§ What to work on
Give the number of lines in the data below containing the word "containers", with no other text.

§ Data provided
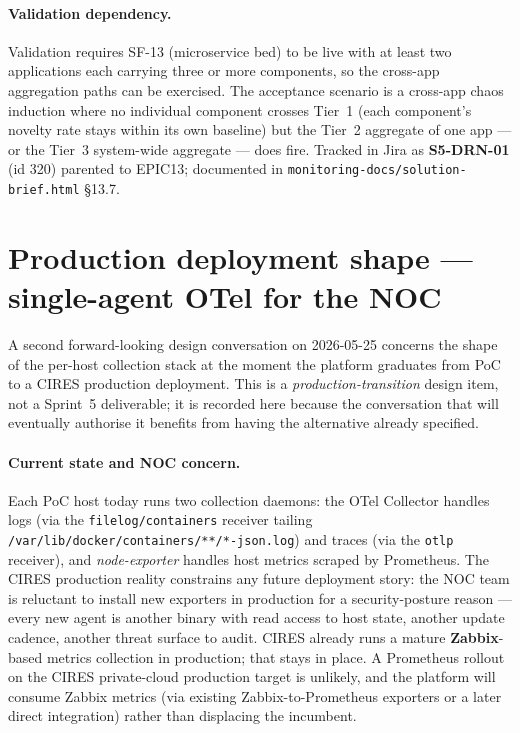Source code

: \documentclass[11pt,a4paper,oneside]{report}
\begin{document}
\paragraph{Validation dependency.}
Validation requires SF-13 (microservice bed) to be live with at
least two applications each carrying three or more components,
so the cross-app aggregation paths can be exercised.  The
acceptance scenario is a cross-app chaos induction where no
individual component crosses Tier~1 (each component's novelty
rate stays within its own baseline) but the Tier~2 aggregate of
one app --- or the Tier~3 system-wide aggregate --- does fire.
Tracked in Jira as \textbf{S5-DRN-01} (id 320) parented to
EPIC13; documented in
\texttt{monitoring-docs/solution-brief.html} \S13.7.

\section{Production deployment shape --- single-agent OTel for the NOC}
\label{sec:single-agent-otel}

A second forward-looking design conversation on 2026-05-25
concerns the shape of the per-host collection stack at the
moment the platform graduates from PoC to a CIRES production
deployment. This is a \emph{production-transition} design item,
not a Sprint~5 deliverable; it is recorded here because the
conversation that will eventually authorise it benefits from
having the alternative already specified.

\paragraph{Current state and NOC concern.}
Each PoC host today runs two collection daemons: the OTel
Collector handles logs (via the \texttt{filelog/containers}
receiver tailing
\texttt{/var/lib/docker/containers/**/*-json.log}) and traces
(via the \texttt{otlp} receiver), and \emph{node-exporter}
handles host metrics scraped by Prometheus. The CIRES production
reality constrains any future deployment story: the NOC team is
reluctant to install new exporters in production for a
security-posture reason --- every new agent is another binary
with read access to host state, another update cadence, another
threat surface to audit. CIRES already runs a mature
\textbf{Zabbix}-based metrics collection in production; that
stays in place. A Prometheus rollout on the CIRES private-cloud
production target is unlikely, and the platform will consume
Zabbix metrics (via existing Zabbix-to-Prometheus exporters or
a later direct integration) rather than displacing the incumbent.
\end{document}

§ Output of the exercise
2